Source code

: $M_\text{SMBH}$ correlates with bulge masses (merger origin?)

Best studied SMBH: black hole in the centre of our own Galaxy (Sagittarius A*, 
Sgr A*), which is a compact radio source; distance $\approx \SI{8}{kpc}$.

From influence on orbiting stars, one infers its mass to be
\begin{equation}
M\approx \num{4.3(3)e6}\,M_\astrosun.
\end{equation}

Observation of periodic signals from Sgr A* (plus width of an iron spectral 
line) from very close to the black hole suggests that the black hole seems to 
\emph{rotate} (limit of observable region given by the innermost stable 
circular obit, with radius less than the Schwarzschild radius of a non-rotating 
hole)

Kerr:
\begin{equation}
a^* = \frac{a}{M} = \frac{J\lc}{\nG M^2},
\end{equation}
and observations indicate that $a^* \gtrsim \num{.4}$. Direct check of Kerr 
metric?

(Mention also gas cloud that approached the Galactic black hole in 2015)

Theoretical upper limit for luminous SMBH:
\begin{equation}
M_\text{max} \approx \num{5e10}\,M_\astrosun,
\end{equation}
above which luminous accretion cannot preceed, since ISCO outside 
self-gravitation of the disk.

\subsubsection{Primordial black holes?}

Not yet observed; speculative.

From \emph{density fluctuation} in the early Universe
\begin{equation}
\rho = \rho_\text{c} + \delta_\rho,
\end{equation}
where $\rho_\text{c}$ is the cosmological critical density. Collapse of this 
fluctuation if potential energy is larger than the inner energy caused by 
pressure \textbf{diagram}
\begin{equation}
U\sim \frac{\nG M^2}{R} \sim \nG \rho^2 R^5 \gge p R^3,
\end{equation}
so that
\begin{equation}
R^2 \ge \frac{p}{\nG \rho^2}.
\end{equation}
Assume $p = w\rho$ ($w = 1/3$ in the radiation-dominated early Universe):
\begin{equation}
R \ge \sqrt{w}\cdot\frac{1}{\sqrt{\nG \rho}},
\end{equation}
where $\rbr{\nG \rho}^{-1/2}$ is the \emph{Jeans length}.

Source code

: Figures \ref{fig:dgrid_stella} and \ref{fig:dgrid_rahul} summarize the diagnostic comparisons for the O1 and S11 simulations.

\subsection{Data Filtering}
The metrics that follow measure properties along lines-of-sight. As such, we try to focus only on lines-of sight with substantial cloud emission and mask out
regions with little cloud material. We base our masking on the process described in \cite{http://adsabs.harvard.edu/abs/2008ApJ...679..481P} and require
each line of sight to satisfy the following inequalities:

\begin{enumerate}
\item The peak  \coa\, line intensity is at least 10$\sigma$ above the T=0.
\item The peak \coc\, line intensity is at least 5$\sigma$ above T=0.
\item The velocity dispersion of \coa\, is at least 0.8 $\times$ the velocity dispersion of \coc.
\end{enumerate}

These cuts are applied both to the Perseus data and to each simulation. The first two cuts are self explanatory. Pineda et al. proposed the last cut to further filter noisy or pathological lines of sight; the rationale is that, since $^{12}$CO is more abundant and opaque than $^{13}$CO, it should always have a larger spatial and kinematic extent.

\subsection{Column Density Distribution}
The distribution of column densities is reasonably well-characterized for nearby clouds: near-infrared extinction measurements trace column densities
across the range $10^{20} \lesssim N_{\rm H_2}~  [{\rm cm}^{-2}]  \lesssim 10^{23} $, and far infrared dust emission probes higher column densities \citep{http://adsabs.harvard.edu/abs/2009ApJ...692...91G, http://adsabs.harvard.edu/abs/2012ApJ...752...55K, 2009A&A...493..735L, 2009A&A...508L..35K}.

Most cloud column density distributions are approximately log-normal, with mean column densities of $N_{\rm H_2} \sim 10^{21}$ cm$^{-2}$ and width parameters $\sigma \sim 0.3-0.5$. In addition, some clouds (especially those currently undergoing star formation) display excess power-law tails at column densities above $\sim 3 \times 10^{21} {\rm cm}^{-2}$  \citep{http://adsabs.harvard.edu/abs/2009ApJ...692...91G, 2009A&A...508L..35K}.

- - -

EXERCISE OBJECTIVE. Copy each line from the records above that includes the string "Kerr".

ANSWER.
Kerr:
and observations indicate that $a^* \gtrsim \num{.4}$. Direct check of Kerr 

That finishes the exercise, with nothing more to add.